5. En deuxième lieu, le requérant fait valoir que le préfet a commis une erreur de fait en retenant comme date du dépôt de sa demande de titre de séjour auprès de la préfecture le 16 novembre 2020 alors qu'il déclare l'avoir faite le 14 juin 2018. S'il ressort des pièces du dossier que le préfet a effectivement retenu une date erronée, cette erreur ne saurait, toutefois, entacher la décision d'irrégularité, dès lors qu'il n'est pas établi que le préfet aurait pris une décision différente s'il avait retenu le 14 juin 2018 comme date du dépôt de sa demande de titre de séjour. Dès lors, le moyen tiré de l'erreur de fait doit être écarté.

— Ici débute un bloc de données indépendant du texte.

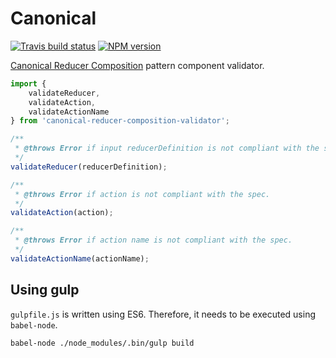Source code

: # Canonical

[![Travis build status](http://img.shields.io/travis/gajus/canonical-reducer-composition-validator/master.svg?style=flat-square)](https://travis-ci.org/gajus/canonical-reducer-composition-validator)
[![NPM version](http://img.shields.io/npm/v/canonical-reducer-composition-validator.svg?style=flat-square)](https://www.npmjs.org/package/canonical-reducer-composition-validator)

[Canonical Reducer Composition](https://github.com/gajus/canonical-reducer-composition) pattern component validator.

```js
import {
    validateReducer,
    validateAction,
    validateActionName
} from 'canonical-reducer-composition-validator';

/**
 * @throws Error if input reducerDefinition is not compliant with the spec.
 */
validateReducer(reducerDefinition);

/**
 * @throws Error if action is not compliant with the spec.
 */
validateAction(action);

/**
 * @throws Error if action name is not compliant with the spec.
 */
validateActionName(actionName);
```

## Using gulp

`gulpfile.js` is written using ES6. Therefore, it needs to be executed using `babel-node`.

```
babel-node ./node_modules/.bin/gulp build
```
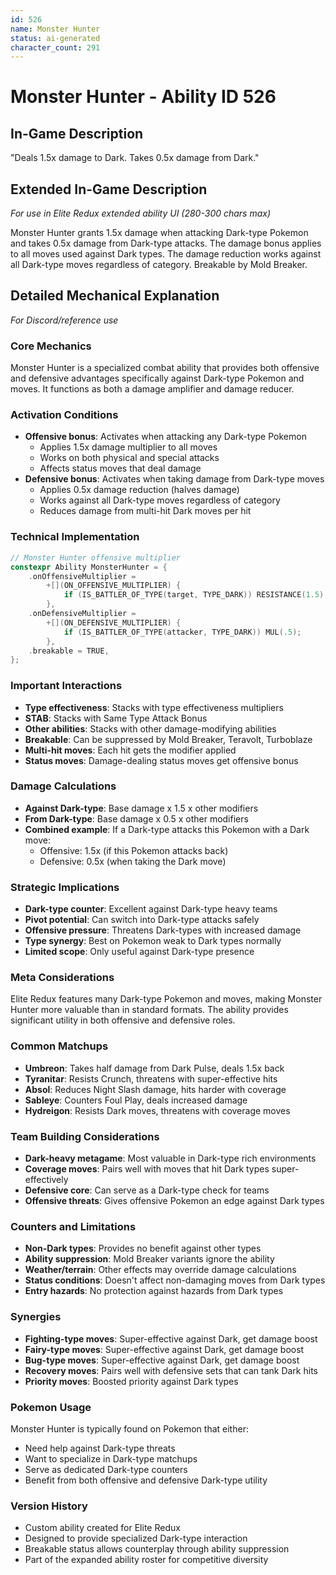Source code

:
 ```yaml
---
id: 526
name: Monster Hunter
status: ai-generated
character_count: 291
---
```


# Monster Hunter - Ability ID 526

## In-Game Description
"Deals 1.5x damage to Dark. Takes 0.5x damage from Dark."

## Extended In-Game Description
*For use in Elite Redux extended ability UI (280-300 chars max)*

Monster Hunter grants 1.5x damage when attacking Dark-type Pokemon and takes 0.5x damage from Dark-type attacks. The damage bonus applies to all moves used against Dark types. The damage reduction works against all Dark-type moves regardless of category. Breakable by Mold Breaker.

## Detailed Mechanical Explanation
*For Discord/reference use*

### Core Mechanics
Monster Hunter is a specialized combat ability that provides both offensive and defensive advantages specifically against Dark-type Pokemon and moves. It functions as both a damage amplifier and damage reducer.

### Activation Conditions
- **Offensive bonus**: Activates when attacking any Dark-type Pokemon
  - Applies 1.5x damage multiplier to all moves
  - Works on both physical and special attacks
  - Affects status moves that deal damage
- **Defensive bonus**: Activates when taking damage from Dark-type moves
  - Applies 0.5x damage reduction (halves damage)
  - Works against all Dark-type moves regardless of category
  - Reduces damage from multi-hit Dark moves per hit

### Technical Implementation
```c
// Monster Hunter offensive multiplier
constexpr Ability MonsterHunter = {
    .onOffensiveMultiplier =
        +[](ON_OFFENSIVE_MULTIPLIER) {
            if (IS_BATTLER_OF_TYPE(target, TYPE_DARK)) RESISTANCE(1.5);
        },
    .onDefensiveMultiplier =
        +[](ON_DEFENSIVE_MULTIPLIER) {
            if (IS_BATTLER_OF_TYPE(attacker, TYPE_DARK)) MUL(.5);
        },
    .breakable = TRUE,
};
```

### Important Interactions
- **Type effectiveness**: Stacks with type effectiveness multipliers
- **STAB**: Stacks with Same Type Attack Bonus
- **Other abilities**: Stacks with other damage-modifying abilities
- **Breakable**: Can be suppressed by Mold Breaker, Teravolt, Turboblaze
- **Multi-hit moves**: Each hit gets the modifier applied
- **Status moves**: Damage-dealing status moves get offensive bonus

### Damage Calculations
- **Against Dark-type**: Base damage x 1.5 x other modifiers
- **From Dark-type**: Base damage x 0.5 x other modifiers
- **Combined example**: If a Dark-type attacks this Pokemon with a Dark move:
  - Offensive: 1.5x (if this Pokemon attacks back)
  - Defensive: 0.5x (when taking the Dark move)

### Strategic Implications
- **Dark-type counter**: Excellent against Dark-type heavy teams
- **Pivot potential**: Can switch into Dark-type attacks safely
- **Offensive pressure**: Threatens Dark-types with increased damage
- **Type synergy**: Best on Pokemon weak to Dark types normally
- **Limited scope**: Only useful against Dark-type presence

### Meta Considerations
Elite Redux features many Dark-type Pokemon and moves, making Monster Hunter more valuable than in standard formats. The ability provides significant utility in both offensive and defensive roles.

### Common Matchups
- **Umbreon**: Takes half damage from Dark Pulse, deals 1.5x back
- **Tyranitar**: Resists Crunch, threatens with super-effective hits
- **Absol**: Reduces Night Slash damage, hits harder with coverage
- **Sableye**: Counters Foul Play, deals increased damage
- **Hydreigon**: Resists Dark moves, threatens with coverage moves

### Team Building Considerations
- **Dark-heavy metagame**: Most valuable in Dark-type rich environments
- **Coverage moves**: Pairs well with moves that hit Dark types super-effectively
- **Defensive core**: Can serve as a Dark-type check for teams
- **Offensive threats**: Gives offensive Pokemon an edge against Dark types

### Counters and Limitations
- **Non-Dark types**: Provides no benefit against other types
- **Ability suppression**: Mold Breaker variants ignore the ability
- **Weather/terrain**: Other effects may override damage calculations
- **Status conditions**: Doesn't affect non-damaging moves from Dark types
- **Entry hazards**: No protection against hazards from Dark types

### Synergies
- **Fighting-type moves**: Super-effective against Dark, get damage boost
- **Fairy-type moves**: Super-effective against Dark, get damage boost  
- **Bug-type moves**: Super-effective against Dark, get damage boost
- **Recovery moves**: Pairs well with defensive sets that can tank Dark hits
- **Priority moves**: Boosted priority against Dark types

### Pokemon Usage
Monster Hunter is typically found on Pokemon that either:
- Need help against Dark-type threats
- Want to specialize in Dark-type matchups
- Serve as dedicated Dark-type counters
- Benefit from both offensive and defensive Dark-type utility

### Version History
- Custom ability created for Elite Redux
- Designed to provide specialized Dark-type interaction
- Breakable status allows counterplay through ability suppression
- Part of the expanded ability roster for competitive diversity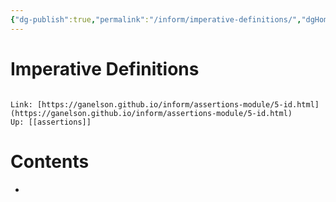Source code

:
 ```yaml
---
{"dg-publish":true,"permalink":"/inform/imperative-definitions/","dgHomeLink":true,"dgPassFrontmatter":false}
---
```


# Imperative Definitions
```ad-info

Link: [https://ganelson.github.io/inform/assertions-module/5-id.html](https://ganelson.github.io/inform/assertions-module/5-id.html)
Up: [[assertions]]
```

# Contents
- 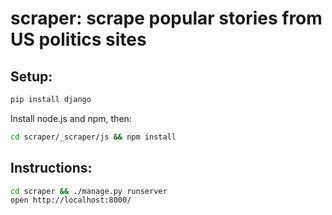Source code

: # scraper: scrape popular stories from US politics sites

## Setup:
```sh
pip install django
```
Install node.js and npm, then:
```sh
cd scraper/_scraper/js && npm install
```

## Instructions:

```sh
cd scraper && ./manage.py runserver
open http://localhost:8000/
```

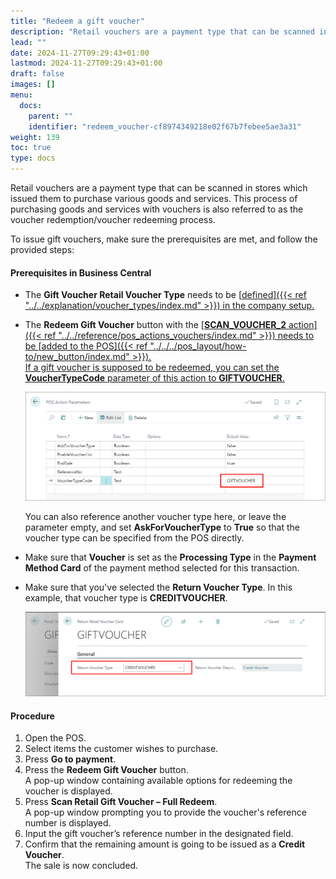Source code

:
 ```yaml
---
title: "Redeem a gift voucher"
description: "Retail vouchers are a payment type that can be scanned in stores which issued them to purchase various goods and services. This process of purchasing goods and services with vouchers is also referred to as voucher redemption/voucher redeeming process."
lead: ""
date: 2024-11-27T09:29:43+01:00
lastmod: 2024-11-27T09:29:43+01:00
draft: false
images: []
menu:
  docs:
    parent: ""
    identifier: "redeem_voucher-cf8974349218e02f67b7febee5ae3a31"
weight: 139
toc: true
type: docs
---
```


Retail vouchers are a payment type that can be scanned in stores which issued them to purchase various goods and services. This process of purchasing goods and services with vouchers is also referred to as the voucher redemption/voucher redeeming process.

To issue gift vouchers, make sure the prerequisites are met, and follow the provided steps:

#### Prerequisites in Business Central

- The **Gift Voucher Retail Voucher Type** needs to be [<ins>defined<ins>]({{< ref "../../explanation/voucher_types/index.md" >}}) in the company setup.
- The **Redeem Gift Voucher** button with the [<ins>**SCAN_VOUCHER_2** action<ins>]({{< ref "../../reference/pos_actions_vouchers/index.md" >}}) needs to be [<ins>added to the POS<ins>]({{< ref "../../../pos_layout/how-to/new_button/index.md" >}}).        
  If a gift voucher is supposed to be redeemed, you can set the **VoucherTypeCode** parameter of this action to **GIFTVOUCHER**. 

  ![gift_voucher_redeem](Images/gift_voucher_redeem.PNG)

  You can also reference another voucher type here, or leave the parameter empty, and set **AskForVoucherType** to **True** so that the voucher type can be specified from the POS directly. 

- Make sure that **Voucher** is set as the **Processing Type** in the **Payment Method Card** of the payment method selected for this transaction. 
- Make sure that you've selected the **Return Voucher Type**. In this example, that voucher type is **CREDITVOUCHER**.     
  
  ![credit_voucher_return](Images/credit_voucher_return.PNG)

#### Procedure

1. Open the POS.
2. Select items the customer wishes to purchase.
3. Press **Go to payment**.
4. Press the **Redeem Gift Voucher** button.     
   A pop-up window containing available options for redeeming the voucher is displayed.
5. Press **Scan Retail Gift Voucher – Full Redeem**.      
   A pop-up window prompting you to provide the voucher's reference number is displayed.
6. Input the gift voucher’s reference number in the designated field.
7. Confirm that the remaining amount is going to be issued as a **Credit Voucher**.    
   The sale is now concluded.

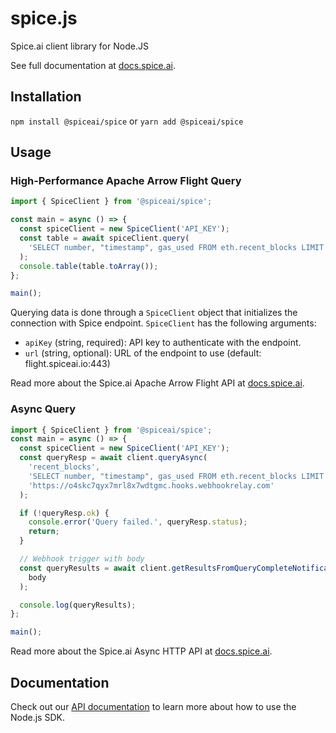 # spice.js

Spice.ai client library for Node.JS

See full documentation at [docs.spice.ai](https://docs.spice.ai/sdks/node.js-sdk).

## Installation

`npm install @spiceai/spice` or `yarn add @spiceai/spice`

## Usage

### High-Performance Apache Arrow Flight Query

```js
import { SpiceClient } from '@spiceai/spice';

const main = async () => {
  const spiceClient = new SpiceClient('API_KEY');
  const table = await spiceClient.query(
    'SELECT number, "timestamp", gas_used FROM eth.recent_blocks LIMIT 10'
  );
  console.table(table.toArray());
};

main();
```

Querying data is done through a `SpiceClient` object that initializes the connection with Spice endpoint. `SpiceClient` has the following arguments:

- `apiKey` (string, required): API key to authenticate with the endpoint.
- `url` (string, optional): URL of the endpoint to use (default: flight.spiceai.io:443)

Read more about the Spice.ai Apache Arrow Flight API at [docs.spice.ai](https://docs.spice.ai/api/sql-query-api/apache-arrow-flight-api).

### Async Query

```js
import { SpiceClient } from '@spiceai/spice';
const main = async () => {
  const spiceClient = new SpiceClient('API_KEY');
  const queryResp = await client.queryAsync(
    'recent_blocks',
    'SELECT number, "timestamp", gas_used FROM eth.recent_blocks LIMIT 10',
    'https://o4skc7qyx7mrl8x7wdtgmc.hooks.webhookrelay.com'
  );

  if (!queryResp.ok) {
    console.error('Query failed.', queryResp.status);
    return;
  }

  // Webhook trigger with body
  const queryResults = await client.getResultsFromQueryCompleteNotification(
    body
  );

  console.log(queryResults);
};

main();
```

Read more about the Spice.ai Async HTTP API at [docs.spice.ai](https://docs.spice.ai/api/sql-query-api/http-api-1).

## Documentation

Check out our [API documentation](https://docs.spice.ai/sdks/node.js-sdk) to learn more about how to use the Node.js SDK.

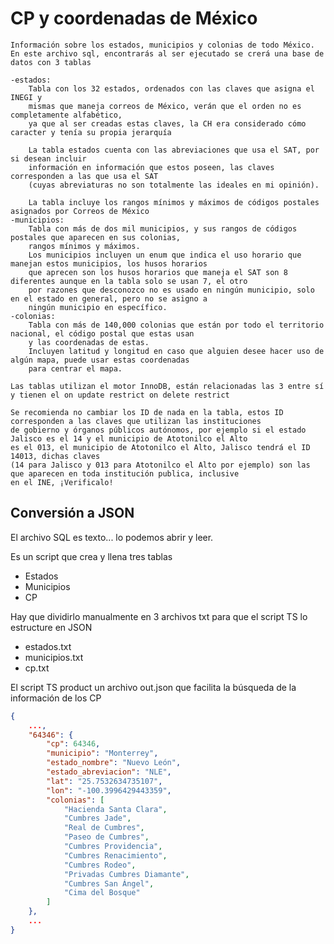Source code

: # CP y coordenadas de México

    Información sobre los estados, municipios y colonias de todo México.
    En este archivo sql, encontrarás al ser ejecutado se crerá una base de datos con 3 tablas

    -estados:
        Tabla con los 32 estados, ordenados con las claves que asigna el INEGI y 
        mismas que maneja correos de México, verán que el orden no es completamente alfabético, 
        ya que al ser creadas estas claves, la CH era considerado cómo caracter y tenía su propia jerarquía
        
        La tabla estados cuenta con las abreviaciones que usa el SAT, por si desean incluir 
        información en información que estos poseen, las claves corresponden a las que usa el SAT
        (cuyas abreviaturas no son totalmente las ideales en mi opinión).
        
        La tabla incluye los rangos mínimos y máximos de códigos postales asignados por Correos de México
    -municipios:
        Tabla con más de dos mil municipios, y sus rangos de códigos postales que aparecen en sus colonias,
        rangos mínimos y máximos.
        Los municipios incluyen un enum que indica el uso horario que manejan estos municipios, los husos horarios
        que aprecen son los husos horarios que maneja el SAT son 8 diferentes aunque en la tabla solo se usan 7, el otro
        por razones que desconozco no es usado en ningún municipio, solo en el estado en general, pero no se asigno a 
        ningún municipio en específico.
    -colonias:
        Tabla con más de 140,000 colonias que están por todo el territorio nacional, el código postal que estas usan
        y las coordenadas de estas.
        Incluyen latitud y longitud en caso que alguien desee hacer uso de algún mapa, puede usar estas coordenadas
        para centrar el mapa.
        
    Las tablas utilizan el motor InnoDB, están relacionadas las 3 entre sí y tienen el on update restrict on delete restrict

    Se recomienda no cambiar los ID de nada en la tabla, estos ID corresponden a las claves que utilizan las instituciones
    de gobierno y órganos públicos autónomos, por ejemplo si el estado Jalisco es el 14 y el municipio de Atotonilco el Alto
    es el 013, el municipio de Atotonilco el Alto, Jalisco tendrá el ID 14013, dichas claves 
    (14 para Jalisco y 013 para Atotonilco el Alto por ejemplo) son las que aparecen en toda institución publica, inclusive
    en el INE, ¡Verificalo!


## Conversión a JSON
El archivo SQL es texto... lo podemos abrir y leer.

Es un script que crea y llena tres tablas
- Estados
- Municipios
- CP

Hay que dividirlo manualmente en 3 archivos txt para que el script TS lo estructure en JSON
- estados.txt
- municipios.txt
- cp.txt

El script TS product un archivo out.json que facilita la búsqueda de la información de los CP
```json
{
    ...,
    "64346": {
        "cp": 64346,
        "municipio": "Monterrey",
        "estado_nombre": "Nuevo León",
        "estado_abreviacion": "NLE",
        "lat": "25.7532634735107",
        "lon": "-100.3996429443359",
        "colonias": [
            "Hacienda Santa Clara",
            "Cumbres Jade",
            "Real de Cumbres",
            "Paseo de Cumbres",
            "Cumbres Providencia",
            "Cumbres Renacimiento",
            "Cumbres Rodeo",
            "Privadas Cumbres Diamante",
            "Cumbres San Ángel",
            "Cima del Bosque"
        ]
    },
    ...
}
```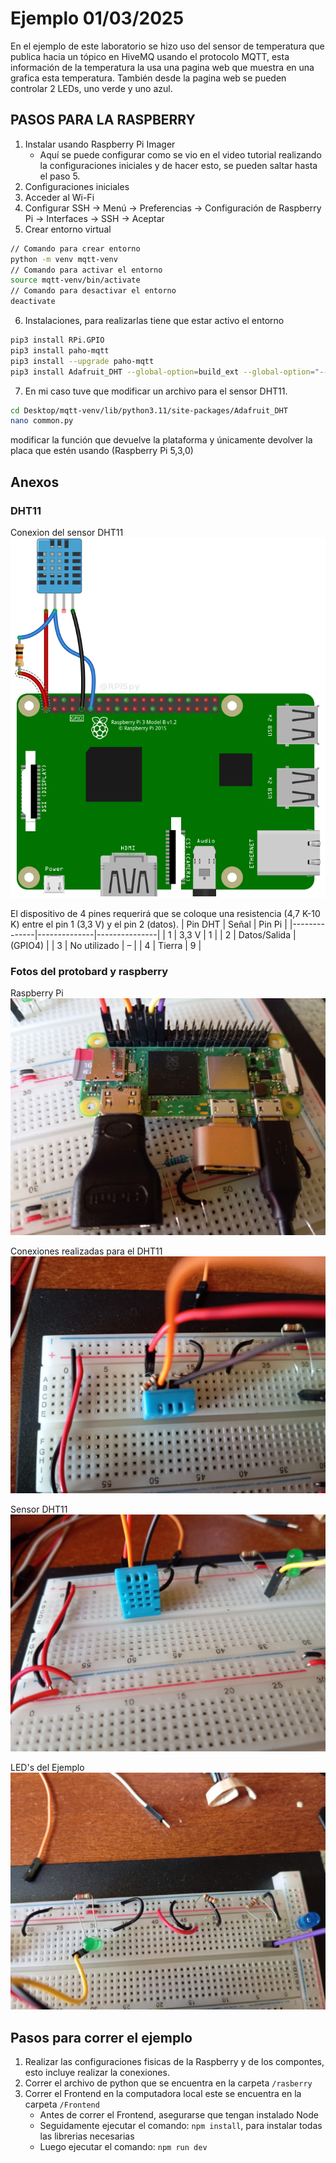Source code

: # Ejemplo 01/03/2025

En el ejemplo de este laboratorio se hizo uso del sensor de temperatura que publica hacia un tópico en HiveMQ usando el protocolo MQTT, esta información de la temperatura la usa una pagina web que muestra en una grafica esta temperatura. También desde la pagina web se pueden controlar 2 LEDs, uno verde y uno azul.

## PASOS PARA LA RASPBERRY

1. Instalar usando Raspberry Pi Imager
	- Aquí se puede configurar como se vio en el video tutorial realizando la configuraciones iniciales y de hacer esto, se pueden saltar hasta el paso 5.
2. Configuraciones iniciales
3. Acceder al Wi-Fi
4. Configurar SSH
	-> Menú -> Preferencias -> Configuración de Raspberry Pi -> Interfaces -> SSH -> Aceptar
5. Crear entorno virtual
```bash
// Comando para crear entorno
python -m venv mqtt-venv
// Comando para activar el entorno
source mqtt-venv/bin/activate
// Comando para desactivar el entorno
deactivate
```

6. Instalaciones, para realizarlas tiene que estar activo el entorno
```bash
pip3 install RPi.GPIO
pip3 install paho-mqtt
pip3 install --upgrade paho-mqtt
pip3 install Adafruit_DHT --global-option=build_ext --global-option="--force-pi"
```

7. En mi caso tuve que modificar un archivo para el sensor DHT11.
```bash
cd Desktop/mqtt-venv/lib/python3.11/site-packages/Adafruit_DHT
nano common.py
```

modificar la función que devuelve la plataforma y únicamente devolver la placa que estén usando (Raspberry Pi 5,3,0)


## Anexos

### DHT11
Conexion del sensor DHT11
![DHT11](./img/dht11.png)

El dispositivo de 4 pines requerirá que se coloque una resistencia (4,7 K-10 K) entre el pin 1 (3,3 V) y el pin 2 (datos).
| Pin DHT      | Señal        | Pin Pi        |
|--------------|--------------|---------------|
| 1            | 3,3 V        | 1             |
| 2            | Datos/Salida | (GPIO4)   |
| 3            | No utilizado | –             |
| 4            | Tierra        | 9         |


### Fotos del protobard y raspberry

Raspberry Pi
![Raspberry Pi Zero 2W](./img/raspberry.jpeg)

Conexiones realizadas para el DHT11
![Conexiones DHT11](./img/dht11.jpeg)

Sensor DHT11
![DHT11](./img/sensor_dht11.jpeg)

LED's del Ejemplo
![DHT11](./img/leds.jpeg)

## Pasos para correr el ejemplo

1. Realizar las configuraciones fisicas de la Raspberry y de los compontes, esto incluye realizar la conexiones.
2. Correr el archivo de python que se encuentra en la carpeta `/rasberry`
3. Correr el Frontend en la computadora local este se encuentra en la carpeta `/Frontend`
	- Antes de correr el Frontend, asegurarse que tengan instalado Node
	- Seguidamente ejecutar el comando: `npm install`, para instalar todas las librerias necesarias
	- Luego ejecutar el comando: `npm run dev`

6. En troisième lieu, aux termes de l'article R. 425-12 du code de l'entrée et du séjour des étrangers et du droit d'asile : " Le rapport médical mentionné à l'article R. 425-11 est établi par un médecin de l'Office français de l'immigration et de l'intégration à partir d'un certificat médical établi par le médecin qui suit habituellement le demandeur ou par un médecin praticien hospitalier inscrits au tableau de l'ordre, dans les conditions prévues par l'arrêté mentionné au deuxième alinéa du même article. Le médecin de l'office peut solliciter, le cas échéant, le médecin qui suit habituellement le demandeur ou le médecin praticien hospitalier. Il en informe le demandeur. Il peut également convoquer le demandeur pour l'examiner et faire procéder aux examens estimés nécessaires. Le demandeur présente au service médical de l'office les documents justifiant de son identité. A défaut de réponse dans le délai de quinze jours, ou si le demandeur ne se présente pas à la convocation qui lui a été fixée, ou s'il n'a pas présenté les documents justifiant de son identité le médecin de l'office établit son rapport au vu des éléments dont il dispose et y indique que le demandeur n'a pas répondu à sa convocation ou n'a pas justifié de son identité. Il transmet son rapport médical au collège de médecins. / Sous couvert du directeur général de l'Office français de l'immigration et de l'intégration le service médical de l'office informe le préfet qu'il a transmis au collège de médecins le rapport médical. () ". Aux termes de l'article R. 425-13 du même code : " Le collège à compétence nationale mentionné à l'article R. 425-12 est composé de trois médecins, il émet un avis dans les conditions de l'arrêté mentionné au premier alinéa du même article. La composition du collège et, le cas échéant, de ses formations est fixée par décision du directeur général de l'Office français de l'immigration et de l'intégration. Le médecin ayant établi le rapport médical ne siège pas au sein du collège. Le collège peut délibérer au moyen d'une conférence téléphonique ou audiovisuelle. ".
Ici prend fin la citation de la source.